魔導姫戦記

ウロボロス団
@ouroboros_dan

邂逅

ゼル「申し訳ありません、姫様。」

ルーシェ「構いません、これだけ広い中から探しているのですから…

想定の範囲内ですわ。」

ペコル「あのね、姫様…


ペコルが耳打ちする。


ルーシェ「…ふふっ…それは面白いですわね。」










カーバンクルの導きにより、再び聖獣らしき像の元に辿り着いたラグナ達。

だが、ミシェルが聖剣をかざす前に像に亀裂が走り、光が漏れ出した。

封印が解かれる兆候だ。


「…⁉︎

まだ何も…」


像は砕け散って光の粒子となり、一つ所に集まる。

そこにはルーシェ姫の聖獣・ケットシーの姿があった。

ケットシーは光の粒子を吸収する。


ミシェル「…この子がいるという事は…」

ラン「チッ…待ち伏せされた?」


一行は帝国軍に取り囲まれた。

ランが刀を抜く。


ルーシェ「そう身構えずともよろしいですわ。

貴方がたに危害を加えるつもりはありません。」


刀を構えて微動だにしないランに、ミシェルが言う。

「…ランさん、信じていいと思います。」


ミシェルの言葉に、刀を納めたラン。

「…そうかい…

それじゃあ、こんな所でわざわざ待ち伏せなんかしてまで、あたしらに何の用だい?」


ペコルがひょっこり前に出て言う。

「あたし達と友達になろっ?」


シャールヴィ「…と、友達だってぇ⁉︎」

ルーシェ「…私達は、同じ力を探し求め、同じものを敵としている…

利害が一致すると思いませんか?」

ミシェル「…同じ力…アグエルの…」

ラグナ「…同じ敵って…」

ゼル「メタモルフの元凶…魔導師を造り出す新興国の権力者と、それに加担する者達すべてだ。
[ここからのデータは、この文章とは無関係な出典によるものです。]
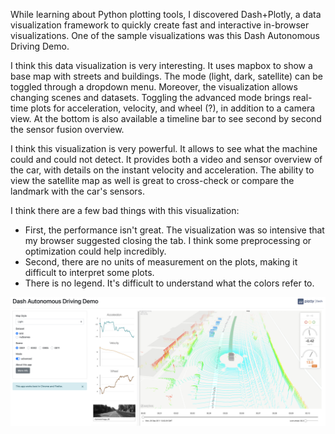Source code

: While learning about Python plotting tools, I discovered Dash+Plotly, a data visualization framework to quickly create fast and interactive in-browser visualizations. One of the sample visualizations was this Dash Autonomous Driving Demo.

I think this data visualization is very interesting. It uses mapbox to show a base map with streets and buildings. The mode (light, dark, satellite) can be toggled through a dropdown menu. Moreover, the visualization allows changing scenes and datasets. Toggling the advanced mode brings real-time plots for acceleration, velocity, and wheel (?), in addition to a camera view. At the bottom is also available a timeline bar to see second by second the sensor fusion overview.

I think this visualization is very powerful. It allows to see what the machine could and could not detect. It provides both a video and sensor overview of the car, with details on the instant velocity and acceleration. The ability to view the satellite map as well is great to cross-check or compare the landmark with the car's sensors.

I think there are a few bad things with this visualization:
- First, the performance isn't great. The visualization was so intensive that my browser suggested closing the tab. I think some preprocessing or optimization could help incredibly.
- Second, there are no units of measurement on the plots, making it difficult to interpret some plots.
- There is no legend. It's difficult to understand what the colors refer to.

![Autonomous driving data visualization with Dash](img/autonomous-driving.png)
」

ラグナ「……」

ラン「敵の敵は味方って理屈かい?

…まぁ、アンタ達が戦う理由も解らなくはないけど、あいにく国家に属して戦争に加担するつもりは無いよ。」

ルーシェ「…ですが、国家が掲げる大義も無く武力を行使する事など、単なるテロリズムとしか見なされませんわ。」

ラン「その大義ってやつは、心を縛ったり殺したり…虐殺を正当化する言い訳にもなる。

そんなのはゴメンなのさ。」

ゼル「……」

ルーシェ「…そうですか…

…わかりました、今日の所は引き下がりましょう。


ですが…ミシェル。

貴女が何者かは存じませんが、私と共に来れば、何か手掛かりが掴めるかもしれませんわよ?

よくお考えなさい。


それでは…いずれまた何処かでお会いしましょう。

その時まで…ご機嫌よう。」


ラン「待ちな、あんた達に渡す物があるよ。」


それは、先の戦いでランが葬ったウィザードが持っていた、人工的に造られたフォシル…『アトモス』の杖だった。


ラン「あんた達の仲間の遺品だよ。」

ペコル「これって…ダンタリアンちゃんの…じゃあ、ダンタリアンちゃんは…」

泣き出すペコル。


ゼル「だから来るなと言ったのだ。」

アイシス「…私達は兵士にして魔導師…

…こういう事はいくらでもある…


…でも、貴方達の目的が邪なものなら、これを私達に返したりはしない…

…そうでしょう…?」

ラン「…本当なら賢者様に見せたかった所だけどね…」

アイシス「…仲間が面倒をかけたわね…

…それじゃあ…」




帝国軍は巨大な猛禽を駆り、そこから飛び去った。


リン「…行っちゃったね。」

ラグナ「他にはもう何も無いんでしょうか?」

ミシェル「そうみたい…ね?カーバンクル。」


カーバンクルが何かに反応する様子は無かった。


ラン「それじゃあ帰るとするか!」


かくして一行は南方大陸を後にし、アジトに向けて帰路につく。